Forum Activity for @martyn-winters

Martyn Winters
@martyn-winters
02/13/16 01:27:30AM
2 posts

The conversation piece: a Welsh boy in London by Martyn Winters


West Coast Eisteddfod Short Story Competition 2014


John sat on his square of cloth and newspaper outside the Whitechapel Art Gallery. You could find him there most days, with his big, square shoulders, knobbly nose and scruffy growth of ginger beard. I remember his coat more than anything. Brown herringbone with wide lapels; two of the four buttons missing and the other two held on with electrical wire forced through the eyes and fastened with a tail of knots that disappeared into the folds of his coat. What you could see of his eyes beneath his heavy forehead and thick, spikey eyebrows, were pale blue and as watery as his career in the merchant navy.

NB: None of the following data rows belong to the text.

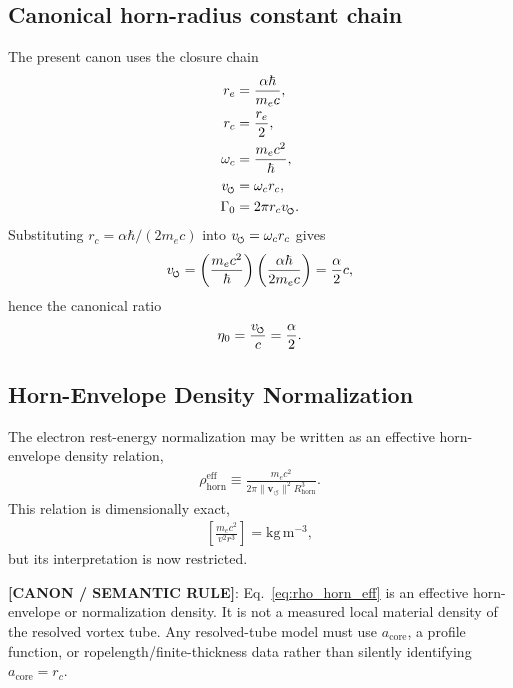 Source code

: \documentclass[11pt]{article}
\theoremstyle{definition}
\theoremstyle{plain}
\theoremstyle{remark}
\newcommand{\swirlarrow}{\mathchoice{\mkern-2mu\scriptstyle\boldsymbol{\circlearrowleft}}{\mkern-2mu\scriptstyle\boldsymbol{\circlearrowleft}}{\mkern-2mu\scriptscriptstyle\boldsymbol{\circlearrowleft}}{\mkern-2mu\scriptscriptstyle\boldsymbol{\circlearrowleft}}}
\newcommand{\rc}{{r_c}}
\newcommand{\vnorm}{\lVert \mathbf{v}_{\!\boldsymbol{\circlearrowleft}} \rVert}
\begin{document}
        \subsection{Canonical horn-radius constant chain}
            The present canon uses the closure chain
            \begin{align}
                r_e &= \frac{\alpha \hbar}{m_e c}, \\
                r_c &= \frac{r_e}{2}, \\
                \omega_c &= \frac{m_e c^2}{\hbar}, \\
                v_{\swirlarrow} &= \omega_c r_c, \\
                \Gamma_0 &= 2\pi r_c v_{\swirlarrow}.
            \end{align}
            Substituting $r_c = \alpha\hbar/(2m_e c)$ into $v_{\swirlarrow}=\omega_c r_c$ gives
            \begin{align}
                v_{\swirlarrow}
                =
                \left(\frac{m_e c^2}{\hbar}\right)
                \left(\frac{\alpha \hbar}{2m_e c}\right)
                = \frac{\alpha}{2}c,
            \end{align}
            hence the canonical ratio
            \begin{align}
                \eta_0 = \frac{v_{\swirlarrow}}{c} = \frac{\alpha}{2}.
            \end{align}

        \subsection{Horn-Envelope Density Normalization}
            The electron rest-energy normalization may be written as an effective horn-envelope density relation,
            \begin{align}
                \rho_{\mathrm{horn}}^{\mathrm{eff}}
                \equiv
                \frac{m_e c^2}{2\pi \vnorm^2 R_{\mathrm{horn}}^3}.
                \label{eq:rho_horn_eff}
            \end{align}
            This relation is dimensionally exact,
            \begin{align}
                \left[\frac{m_e c^2}{v^2 r^3}\right]
                =
                \mathrm{kg\,m^{-3}},
            \end{align}
            but its interpretation is now restricted.

            \textbf{[CANON / SEMANTIC RULE]}: Eq.~\eqref{eq:rho_horn_eff} is an effective horn-envelope or normalization density. It is not a measured local material density of the resolved vortex tube. Any resolved-tube model must use $a_{\mathrm{core}}$, a profile function, or ropelength/finite-thickness data rather than silently identifying $a_{\mathrm{core}}=\rc$.
\end{document}
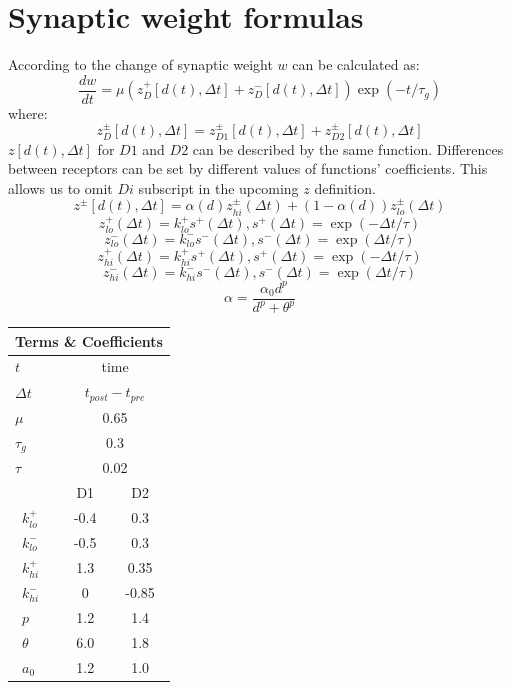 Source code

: \documentclass[twoside,twocolumn]{article}
\begin{document}
\section{Synaptic weight formulas}
\begin{strip}
According to \cite[p.~20]{gurney_new_2015} the change of synaptic weight $w$ can be calculated as:
\[ \frac{dw}{dt} = \mu(z^{+}_{D}[d(t),\Delta t] + z^{-}_{D}[d(t),\Delta t])\exp(-t/\tau_{g}) \]
where:
\[ z^{\pm}_{D}[d(t),\Delta t] = z^{\pm}_{D1}[d(t),\Delta t] + z^{\pm}_{D2}[d(t),\Delta t]\]
$z[d(t),\Delta t]$ for $D1$ and $D2$ can be described by the same function. Differences between receptors can be set by different values of functions' coefficients. This allows us to omit $Di$ subscript in the upcoming $z$ definition.
\[ z^{\pm}[d(t),\Delta t] = \alpha(d)z^{\pm}_{hi}(\Delta t) + (1 - \alpha(d))z^{\pm}_{lo}(\Delta t) \]
\[ z^{+}_{lo}(\Delta t) = k^{+}_{lo}s^{+}(\Delta t) , s^{+}(\Delta t) = \exp(-\Delta t/\tau) \]
\[ z^{-}_{lo}(\Delta t) = k^{-}_{lo}s^{-}(\Delta t) , s^{-}(\Delta t) = \exp(\Delta t/\tau) \]
\[ z^{+}_{hi}(\Delta t) = k^{+}_{hi}s^{+}(\Delta t) , s^{+}(\Delta t) = \exp(-\Delta t/\tau) \]
\[ z^{-}_{hi}(\Delta t) = k^{-}_{hi}s^{-}(\Delta t) , s^{-}(\Delta t) = \exp(\Delta t/\tau) \]
\[ \alpha = \frac{\alpha_{0}d^{p}}{d^{p} + \theta^{p}} \]
\begin{tabular}{|l|*{2}{c|}}
  \hline
   \multicolumn{3}{|c|}{Terms \& Coefficients} \\ \hline
   $t$ & \multicolumn{2}{|c|}{time} \\ \hline
   $\Delta t$ & \multicolumn{2}{|c|}{$t_{post}-t_{pre}$} \\ \hline   
   $\mu$ & \multicolumn{2}{|c|}{0.65} \\ \hline
   $\tau_{g}$ & \multicolumn{2}{|c|}{0.3} \\ \hline
   $\tau$ & \multicolumn{2}{|c|}{0.02} \\ \hline
   \ & D1&D2 \\ \hline
   \ $k^{+}_{lo}$ & -0.4 & 0.3 \\ \hline
   \ $k^{-}_{lo}$ & -0.5 & 0.3 \\ \hline
   \ $k^{+}_{hi}$ & 1.3 & 0.35 \\ \hline
   \ $k^{-}_{hi}$ & 0 & -0.85 \\ \hline
   \ $p$ & 1.2 & 1.4 \\ \hline
   \ $\theta$ & 6.0 & 1.8 \\ \hline
   \ $a_{0}$ & 1.2 & 1.0 \\ \hline
\end{tabular}
\end{strip}
\end{document}
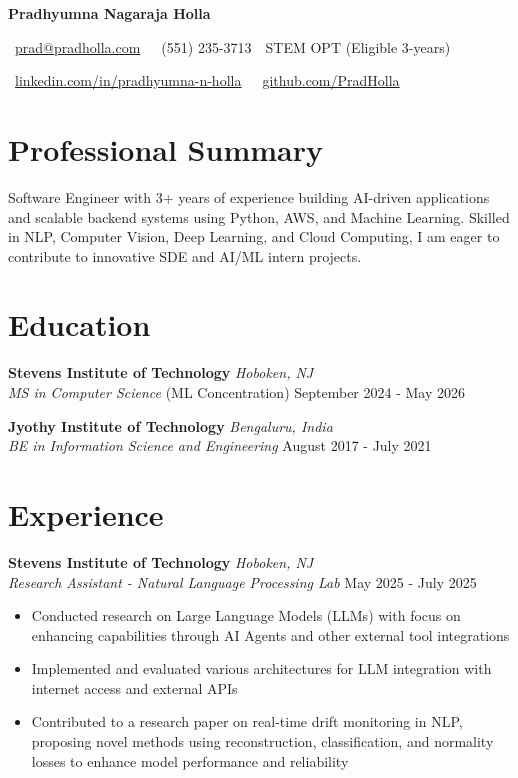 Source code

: \documentclass[10pt,a4paper]{article}
\newcommand{\headerfont}{\sffamily\bfseries}  %
\newcommand{\headername}[1]{{\fontsize{14}{17}\headerfont #1}}
\begin{document}

\begin{center}
    \headername{Pradhyumna Nagaraja Holla}
    
    {\faEnvelope\ \href{mailto:prad@pradholla.com}{prad@pradholla.com} 
    \,\textbullet\, 
    \faPhone\ (551) 235-3713 
    \,\textbullet\, 
    STEM OPT (Eligible 3-years)}
    
    {\faLinkedin\ \href{https://www.linkedin.com/in/pradhyumna-n-holla/}{linkedin.com/in/pradhyumna-n-holla} 
    \,\textbullet\, 
    \faGithub\ \href{https://github.com/PradHolla}{github.com/PradHolla}}
\end{center}

\section*{Professional Summary}
\begin{spacing}{1.0}
    Software Engineer with 3+ years of experience building AI-driven applications and scalable backend systems using Python, AWS, and Machine Learning. Skilled in NLP, Computer Vision, Deep Learning, and Cloud Computing, I am eager to contribute to innovative SDE and AI/ML intern projects.
\end{spacing}

\vspace{-0.2em}
\section*{Education}
\noindent\textbf{Stevens Institute of Technology} \hfill \textit{Hoboken, NJ}\\
\textit{MS in Computer Science} (ML Concentration) \hfill September 2024 - May 2026

\vspace{0.2em}
\noindent\textbf{Jyothy Institute of Technology} \hfill \textit{Bengaluru, India}\\
\textit{BE in Information Science and Engineering} \hfill August 2017 - July 2021

\section*{Experience}
\noindent\textbf{Stevens Institute of Technology} \hfill \textit{Hoboken, NJ}\\
\textit{Research Assistant - Natural Language Processing Lab} \hfill May 2025 - July 2025
\begin{itemize}
    \item Conducted research on Large Language Models (LLMs) with focus on enhancing capabilities through AI Agents and other external tool integrations
    \item Implemented and evaluated various architectures for LLM integration with internet access and external APIs
    \item Contributed to a research paper on real-time drift monitoring in NLP, proposing novel methods using reconstruction, classification, and normality losses to enhance model performance and reliability
\end{itemize}
\end{document}
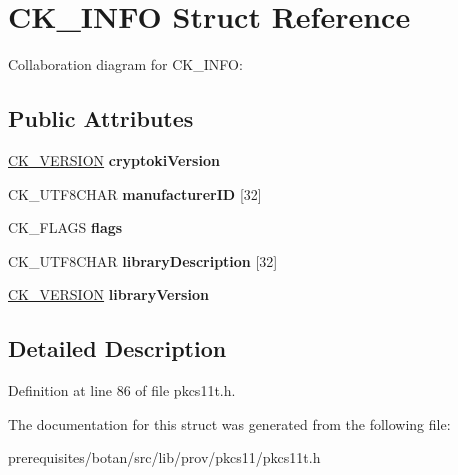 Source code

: \hypertarget{struct_c_k___i_n_f_o}{}\section{C\+K\+\_\+\+I\+N\+FO Struct Reference}
\label{struct_c_k___i_n_f_o}


Collaboration diagram for C\+K\+\_\+\+I\+N\+FO\+:
\subsection*{Public Attributes}
\begin{DoxyCompactItemize}
\item 
\mbox{\label{struct_c_k___i_n_f_o_a261d5c79ab4a3579b71aa6df7a69cad5}} 
\mbox{\hyperlink{struct_c_k___v_e_r_s_i_o_n}{C\+K\+\_\+\+V\+E\+R\+S\+I\+ON}} {\bfseries cryptoki\+Version}
\item 
\mbox{\label{struct_c_k___i_n_f_o_ab58e8e4d98ad72aaaa59cad2cc85ea80}} 
C\+K\+\_\+\+U\+T\+F8\+C\+H\+AR {\bfseries manufacturer\+ID} \mbox{[}32\mbox{]}
\item 
\mbox{\label{struct_c_k___i_n_f_o_abac745e390f6328a4a75310d0af2c72a}} 
C\+K\+\_\+\+F\+L\+A\+GS {\bfseries flags}
\item 
\mbox{\label{struct_c_k___i_n_f_o_ac90912a7de0400710fa8a6cf9c8a5dfe}} 
C\+K\+\_\+\+U\+T\+F8\+C\+H\+AR {\bfseries library\+Description} \mbox{[}32\mbox{]}
\item 
\mbox{\label{struct_c_k___i_n_f_o_a6a0708856568d8d64a9da330d2e217a6}} 
\mbox{\hyperlink{struct_c_k___v_e_r_s_i_o_n}{C\+K\+\_\+\+V\+E\+R\+S\+I\+ON}} {\bfseries library\+Version}
\end{DoxyCompactItemize}


\subsection{Detailed Description}


Definition at line 86 of file pkcs11t.\+h.



The documentation for this struct was generated from the following file\+:\begin{DoxyCompactItemize}
\item 
prerequisites/botan/src/lib/prov/pkcs11/pkcs11t.\+h\end{DoxyCompactItemize}
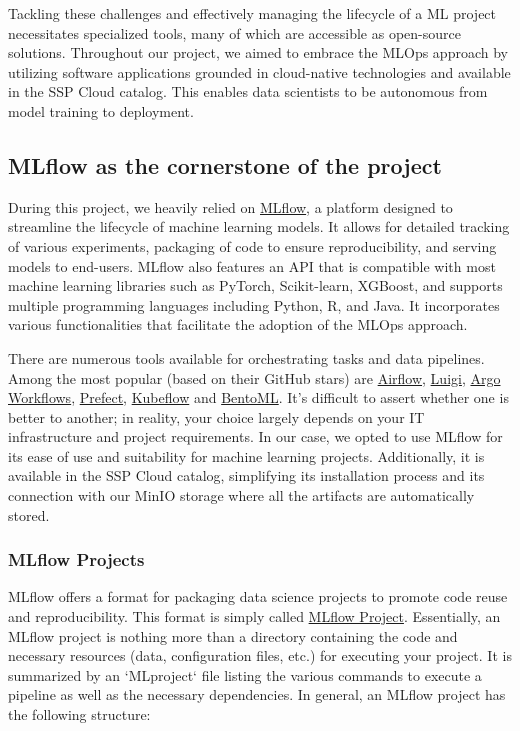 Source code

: Tackling these challenges and effectively managing the lifecycle of a ML project necessitates specialized tools, many of which are accessible as open-source solutions. Throughout our project, we aimed to embrace the MLOps approach by utilizing software applications grounded in cloud-native technologies and available in the SSP Cloud catalog. This enables data scientists to be autonomous from model training to deployment.

\subsection{MLflow as the cornerstone of the project}

During this project, we heavily relied on \href{https://github.com/MLflow/MLflow}{MLflow}, a platform designed to streamline the lifecycle of machine learning models. It allows for detailed tracking of various experiments, packaging of code to ensure reproducibility, and serving models to end-users. MLflow also features an API that is compatible with most machine learning libraries such as PyTorch, Scikit-learn, XGBoost, and supports multiple programming languages including Python, R, and Java. It incorporates various functionalities that facilitate the adoption of the MLOps approach.

There are numerous tools available for orchestrating tasks and data pipelines. Among the most popular (based on their GitHub stars) are \href{https://github.com/apache/airflow}{Airflow}, \href{https://github.com/spotify/luigi}{Luigi}, \href{https://github.com/argoproj/argo-workflows}{Argo Workflows}, \href{https://github.com/PrefectHQ/prefect}{Prefect}, \href{https://github.com/kubeflow/kubeflow}{Kubeflow} and \href{https://github.com/bentoml/BentoML}{BentoML}. It's difficult to assert whether one is better to another; in reality, your choice largely depends on your IT infrastructure and project requirements. In our case, we opted to use MLflow for its ease of use and suitability for machine learning projects. Additionally, it is available in the SSP Cloud catalog, simplifying its installation process and its connection with our MinIO storage where all the artifacts are automatically stored.

\subsubsection{MLflow Projects}

MLflow offers a format for packaging data science projects to promote code reuse and reproducibility. This format is simply called \href{https://MLflow.org/docs/latest/projects.html}{MLflow Project}. Essentially, an MLflow project is nothing more than a directory containing the code and necessary resources (data, configuration files, etc.) for executing your project. It is summarized by an `MLproject` file listing the various commands to execute a pipeline as well as the necessary dependencies. In general, an MLflow project has the following structure:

He sat there, hunched over his possessions in a collection of worn plastic carryalls and a naval kit bag that may have seen better days, you couldn’t tell any more. His hand extended as each passer-by passed by, mumbled words of gratitude at the chink of a coin, muttered invective at those who chose to just pass by.

I was living in the Flying Angel in those days – a former seaman’s mission in East Ham, which had been converted into a student hall of residence. I use “converted” in the loosest possible sense, because it was little more than a lick of Government Issue and a few imported Formica topped tables type of conversion. The beds were of the same prison issue: metal sprung torture devices barely covered by pencil thin mattresses, adorning tiny rooms with doors that clanged shut. The Angel was not built for permanent residence; especially for John.

I first spoke to him one spring morning. To this day I’m not sure why, but it was probably a sense of guilt, born of a naturally charitable nature. The winter winds had given way to gusts of not quite so cold, new growth scented air. Across the road the bell foundry clanked and clanged with spurious activity, a thumbed nose at the piles of rubbish that still garlanded Whitechapel Road.

“Look… we’re working,” the noise seemed to say. It was an insistent, defiant capitalist cacophony facing down the Unions that had shredded the chances of Labour winning another term of office. Or so the newspapers would have us believe.

All I could say was, “Hello mate, mind if I sit down?”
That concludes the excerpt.